その情報が私から遮断されていたのは、おそらく無闇に混乱を招かないための措置だ。
誰だって自分が新人の研修のための実験台にされていると分かれば気分は良くないだろう。
しかしその事実以上に、私はこれが彼の初めてのプロデュースであることが驚きだった。
彼は私の元プロデューサーと比べても引けを取らないぐらいに、いやそれ以上に、あらゆることに落ち着き払った態度で接していた。
ともあれ、私は彼の口から、私に対する恨みつらみに類する言葉が出てこなかったことに、ひとまず安心した。
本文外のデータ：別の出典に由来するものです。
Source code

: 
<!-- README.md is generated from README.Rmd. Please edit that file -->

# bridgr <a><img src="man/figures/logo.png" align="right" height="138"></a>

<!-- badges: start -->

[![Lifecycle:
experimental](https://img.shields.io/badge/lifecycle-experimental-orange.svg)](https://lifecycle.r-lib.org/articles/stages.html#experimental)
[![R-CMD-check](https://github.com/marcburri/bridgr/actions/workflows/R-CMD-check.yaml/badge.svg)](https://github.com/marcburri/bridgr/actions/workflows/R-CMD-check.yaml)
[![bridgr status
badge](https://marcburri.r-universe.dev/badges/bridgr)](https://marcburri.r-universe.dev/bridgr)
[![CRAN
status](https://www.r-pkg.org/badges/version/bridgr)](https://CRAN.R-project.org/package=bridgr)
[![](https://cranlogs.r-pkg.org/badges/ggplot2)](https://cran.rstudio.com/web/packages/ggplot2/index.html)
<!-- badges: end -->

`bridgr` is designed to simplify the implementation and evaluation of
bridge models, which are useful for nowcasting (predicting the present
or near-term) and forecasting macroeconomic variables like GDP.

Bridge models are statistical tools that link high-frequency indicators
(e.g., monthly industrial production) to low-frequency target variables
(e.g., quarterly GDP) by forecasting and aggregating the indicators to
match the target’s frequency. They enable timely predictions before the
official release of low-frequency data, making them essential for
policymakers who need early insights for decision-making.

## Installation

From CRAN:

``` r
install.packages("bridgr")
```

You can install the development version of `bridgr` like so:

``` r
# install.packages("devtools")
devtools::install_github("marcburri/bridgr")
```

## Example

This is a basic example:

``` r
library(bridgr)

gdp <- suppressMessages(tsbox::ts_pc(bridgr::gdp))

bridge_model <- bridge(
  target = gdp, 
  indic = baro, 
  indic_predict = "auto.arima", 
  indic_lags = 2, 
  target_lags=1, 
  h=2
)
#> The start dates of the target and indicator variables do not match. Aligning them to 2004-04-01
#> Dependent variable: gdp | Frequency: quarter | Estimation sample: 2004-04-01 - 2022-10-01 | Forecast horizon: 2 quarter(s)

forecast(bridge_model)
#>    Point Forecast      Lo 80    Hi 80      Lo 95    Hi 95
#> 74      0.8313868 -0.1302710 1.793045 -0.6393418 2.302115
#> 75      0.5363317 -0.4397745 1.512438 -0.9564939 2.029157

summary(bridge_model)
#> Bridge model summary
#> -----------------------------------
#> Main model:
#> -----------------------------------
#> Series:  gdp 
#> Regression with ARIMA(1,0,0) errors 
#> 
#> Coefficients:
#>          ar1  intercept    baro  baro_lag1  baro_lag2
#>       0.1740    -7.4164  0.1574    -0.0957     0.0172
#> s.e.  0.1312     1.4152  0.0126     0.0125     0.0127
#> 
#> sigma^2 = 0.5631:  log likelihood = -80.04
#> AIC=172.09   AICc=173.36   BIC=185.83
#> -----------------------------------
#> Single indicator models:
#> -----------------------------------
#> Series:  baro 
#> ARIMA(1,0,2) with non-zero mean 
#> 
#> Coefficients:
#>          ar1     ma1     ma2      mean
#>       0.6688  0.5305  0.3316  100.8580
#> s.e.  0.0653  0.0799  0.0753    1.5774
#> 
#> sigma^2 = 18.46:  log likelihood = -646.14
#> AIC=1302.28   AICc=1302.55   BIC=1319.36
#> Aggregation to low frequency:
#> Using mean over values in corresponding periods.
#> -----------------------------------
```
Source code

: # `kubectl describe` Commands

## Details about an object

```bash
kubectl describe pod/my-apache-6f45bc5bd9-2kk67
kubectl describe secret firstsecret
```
――数秒遅れて、それが私を傷つけないための嘘であり、彼がただ無理をしているだけであるという可能性に思い至った。
なんせ、大人は嘘を吐くのが上手い。
「本当に?」
「割と本音だけど」
「杏が言うのもなんだけどさ、大変じゃない? よく遅刻とかするし」
「そりゃ、そういうのは困るけど。でも心臓には悪くない」
「逆にさ、心臓に悪いってどんな状況なの」
「えっと」
彼は長考に入る。
赤信号に差し掛かって、彼は車を滑らかに停止させた。
車の奏でる無機質な音が、一層車内の沈黙を引き立てていた。
信号が青に変わるのと同時に、彼は話し始めた。